↓
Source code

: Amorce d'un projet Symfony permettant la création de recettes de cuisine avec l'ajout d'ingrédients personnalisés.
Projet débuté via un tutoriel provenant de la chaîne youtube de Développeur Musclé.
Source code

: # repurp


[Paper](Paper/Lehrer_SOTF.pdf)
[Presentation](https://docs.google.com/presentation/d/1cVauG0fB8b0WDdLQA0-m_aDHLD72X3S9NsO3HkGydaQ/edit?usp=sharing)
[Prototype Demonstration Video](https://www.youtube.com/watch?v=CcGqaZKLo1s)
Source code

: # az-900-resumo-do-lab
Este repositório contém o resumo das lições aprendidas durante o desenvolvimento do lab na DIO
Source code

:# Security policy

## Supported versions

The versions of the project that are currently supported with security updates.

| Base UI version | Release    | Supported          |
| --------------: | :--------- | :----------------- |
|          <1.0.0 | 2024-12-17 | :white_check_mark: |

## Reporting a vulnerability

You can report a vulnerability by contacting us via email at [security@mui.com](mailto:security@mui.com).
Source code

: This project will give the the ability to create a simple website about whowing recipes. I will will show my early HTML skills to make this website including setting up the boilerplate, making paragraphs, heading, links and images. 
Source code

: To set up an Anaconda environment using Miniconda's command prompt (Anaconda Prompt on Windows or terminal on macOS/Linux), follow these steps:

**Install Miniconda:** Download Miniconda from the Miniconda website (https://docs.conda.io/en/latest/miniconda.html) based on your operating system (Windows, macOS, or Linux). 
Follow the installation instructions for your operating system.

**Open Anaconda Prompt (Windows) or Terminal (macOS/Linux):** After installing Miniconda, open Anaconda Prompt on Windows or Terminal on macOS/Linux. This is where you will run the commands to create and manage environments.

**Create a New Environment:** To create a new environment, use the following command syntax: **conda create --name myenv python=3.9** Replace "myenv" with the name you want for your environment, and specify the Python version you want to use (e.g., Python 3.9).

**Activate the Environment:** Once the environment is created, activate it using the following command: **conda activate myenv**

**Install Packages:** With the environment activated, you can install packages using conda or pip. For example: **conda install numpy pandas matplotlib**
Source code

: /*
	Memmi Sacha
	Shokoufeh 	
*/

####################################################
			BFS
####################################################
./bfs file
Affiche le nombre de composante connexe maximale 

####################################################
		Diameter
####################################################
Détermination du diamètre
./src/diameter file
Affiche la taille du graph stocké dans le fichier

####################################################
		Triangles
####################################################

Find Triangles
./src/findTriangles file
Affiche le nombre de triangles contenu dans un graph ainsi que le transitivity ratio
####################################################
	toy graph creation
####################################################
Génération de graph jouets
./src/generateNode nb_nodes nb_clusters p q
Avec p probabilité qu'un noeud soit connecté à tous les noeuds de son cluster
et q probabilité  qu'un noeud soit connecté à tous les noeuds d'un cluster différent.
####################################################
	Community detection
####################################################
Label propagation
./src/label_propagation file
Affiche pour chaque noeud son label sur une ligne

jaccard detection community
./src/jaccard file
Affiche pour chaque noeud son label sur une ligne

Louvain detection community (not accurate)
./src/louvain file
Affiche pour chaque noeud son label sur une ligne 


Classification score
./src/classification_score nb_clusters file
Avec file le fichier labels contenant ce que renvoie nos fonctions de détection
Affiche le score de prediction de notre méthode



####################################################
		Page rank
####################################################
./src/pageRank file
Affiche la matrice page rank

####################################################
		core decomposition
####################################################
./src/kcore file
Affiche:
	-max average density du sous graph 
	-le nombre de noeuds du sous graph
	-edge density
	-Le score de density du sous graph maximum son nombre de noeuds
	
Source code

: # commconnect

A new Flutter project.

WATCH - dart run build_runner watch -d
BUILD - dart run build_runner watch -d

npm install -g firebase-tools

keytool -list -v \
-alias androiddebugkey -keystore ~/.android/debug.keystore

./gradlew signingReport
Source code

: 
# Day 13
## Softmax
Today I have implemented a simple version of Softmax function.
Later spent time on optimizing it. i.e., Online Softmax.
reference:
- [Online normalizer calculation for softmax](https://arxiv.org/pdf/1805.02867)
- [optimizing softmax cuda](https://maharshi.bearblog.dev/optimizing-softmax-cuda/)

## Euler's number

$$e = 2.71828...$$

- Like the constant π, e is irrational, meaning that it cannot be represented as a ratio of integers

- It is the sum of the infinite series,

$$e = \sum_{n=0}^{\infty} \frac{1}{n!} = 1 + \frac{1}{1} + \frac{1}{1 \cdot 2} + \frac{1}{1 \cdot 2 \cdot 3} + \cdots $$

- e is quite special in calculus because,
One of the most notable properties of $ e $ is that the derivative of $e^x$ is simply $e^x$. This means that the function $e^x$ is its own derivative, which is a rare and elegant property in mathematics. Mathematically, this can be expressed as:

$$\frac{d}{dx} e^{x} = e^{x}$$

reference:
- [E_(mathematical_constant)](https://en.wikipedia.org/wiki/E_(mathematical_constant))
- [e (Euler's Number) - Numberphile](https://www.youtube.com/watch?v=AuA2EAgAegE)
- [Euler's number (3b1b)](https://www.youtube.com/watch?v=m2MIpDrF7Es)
↑
◆ The task
Exact copies of all the entries above are required.

◆ Problem solution
Source code

: Amorce d'un projet Symfony permettant la création de recettes de cuisine avec l'ajout d'ingrédients personnalisés.
Projet débuté via un tutoriel provenant de la chaîne youtube de Développeur Musclé.
Source code

: # repurp


[Paper](Paper/Lehrer_SOTF.pdf)
[Presentation](https://docs.google.com/presentation/d/1cVauG0fB8b0WDdLQA0-m_aDHLD72X3S9NsO3HkGydaQ/edit?usp=sharing)
[Prototype Demonstration Video](https://www.youtube.com/watch?v=CcGqaZKLo1s)
Source code

: # az-900-resumo-do-lab
Este repositório contém o resumo das lições aprendidas durante o desenvolvimento do lab na DIO
Source code

:# Security policy

## Supported versions

The versions of the project that are currently supported with security updates.

| Base UI version | Release    | Supported          |
| --------------: | :--------- | :----------------- |
|          <1.0.0 | 2024-12-17 | :white_check_mark: |

## Reporting a vulnerability

You can report a vulnerability by contacting us via email at [security@mui.com](mailto:security@mui.com).
Source code

: This project will give the the ability to create a simple website about whowing recipes. I will will show my early HTML skills to make this website including setting up the boilerplate, making paragraphs, heading, links and images. 
Source code

: To set up an Anaconda environment using Miniconda's command prompt (Anaconda Prompt on Windows or terminal on macOS/Linux), follow these steps:

**Install Miniconda:** Download Miniconda from the Miniconda website (https://docs.conda.io/en/latest/miniconda.html) based on your operating system (Windows, macOS, or Linux). 
Follow the installation instructions for your operating system.

**Open Anaconda Prompt (Windows) or Terminal (macOS/Linux):** After installing Miniconda, open Anaconda Prompt on Windows or Terminal on macOS/Linux. This is where you will run the commands to create and manage environments.

**Create a New Environment:** To create a new environment, use the following command syntax: **conda create --name myenv python=3.9** Replace "myenv" with the name you want for your environment, and specify the Python version you want to use (e.g., Python 3.9).

**Activate the Environment:** Once the environment is created, activate it using the following command: **conda activate myenv**

**Install Packages:** With the environment activated, you can install packages using conda or pip. For example: **conda install numpy pandas matplotlib**
Source code

: /*
	Memmi Sacha
	Shokoufeh 	
*/

####################################################
			BFS
####################################################
./bfs file
Affiche le nombre de composante connexe maximale 

####################################################
		Diameter
####################################################
Détermination du diamètre
./src/diameter file
Affiche la taille du graph stocké dans le fichier

####################################################
		Triangles
####################################################

Find Triangles
./src/findTriangles file
Affiche le nombre de triangles contenu dans un graph ainsi que le transitivity ratio
####################################################
	toy graph creation
####################################################
Génération de graph jouets
./src/generateNode nb_nodes nb_clusters p q
Avec p probabilité qu'un noeud soit connecté à tous les noeuds de son cluster
et q probabilité  qu'un noeud soit connecté à tous les noeuds d'un cluster différent.
####################################################
	Community detection
####################################################
Label propagation
./src/label_propagation file
Affiche pour chaque noeud son label sur une ligne

jaccard detection community
./src/jaccard file
Affiche pour chaque noeud son label sur une ligne

Louvain detection community (not accurate)
./src/louvain file
Affiche pour chaque noeud son label sur une ligne 


Classification score
./src/classification_score nb_clusters file
Avec file le fichier labels contenant ce que renvoie nos fonctions de détection
Affiche le score de prediction de notre méthode



####################################################
		Page rank
####################################################
./src/pageRank file
Affiche la matrice page rank

####################################################
		core decomposition
####################################################
./src/kcore file
Affiche:
	-max average density du sous graph 
	-le nombre de noeuds du sous graph
	-edge density
	-Le score de density du sous graph maximum son nombre de noeuds
	
Source code

: # commconnect

A new Flutter project.

WATCH - dart run build_runner watch -d
BUILD - dart run build_runner watch -d

npm install -g firebase-tools

keytool -list -v \
-alias androiddebugkey -keystore ~/.android/debug.keystore

./gradlew signingReport
Source code

: 
# Day 13
## Softmax
Today I have implemented a simple version of Softmax function.
Later spent time on optimizing it. i.e., Online Softmax.
reference:
- [Online normalizer calculation for softmax](https://arxiv.org/pdf/1805.02867)
- [optimizing softmax cuda](https://maharshi.bearblog.dev/optimizing-softmax-cuda/)

## Euler's number

$$e = 2.71828...$$

- Like the constant π, e is irrational, meaning that it cannot be represented as a ratio of integers

- It is the sum of the infinite series,

$$e = \sum_{n=0}^{\infty} \frac{1}{n!} = 1 + \frac{1}{1} + \frac{1}{1 \cdot 2} + \frac{1}{1 \cdot 2 \cdot 3} + \cdots $$

- e is quite special in calculus because,
One of the most notable properties of $ e $ is that the derivative of $e^x$ is simply $e^x$. This means that the function $e^x$ is its own derivative, which is a rare and elegant property in mathematics. Mathematically, this can be expressed as:

$$\frac{d}{dx} e^{x} = e^{x}$$

reference:
- [E_(mathematical_constant)](https://en.wikipedia.org/wiki/E_(mathematical_constant))
- [e (Euler's Number) - Numberphile](https://www.youtube.com/watch?v=AuA2EAgAegE)
- [Euler's number (3b1b)](https://www.youtube.com/watch?v=m2MIpDrF7Es)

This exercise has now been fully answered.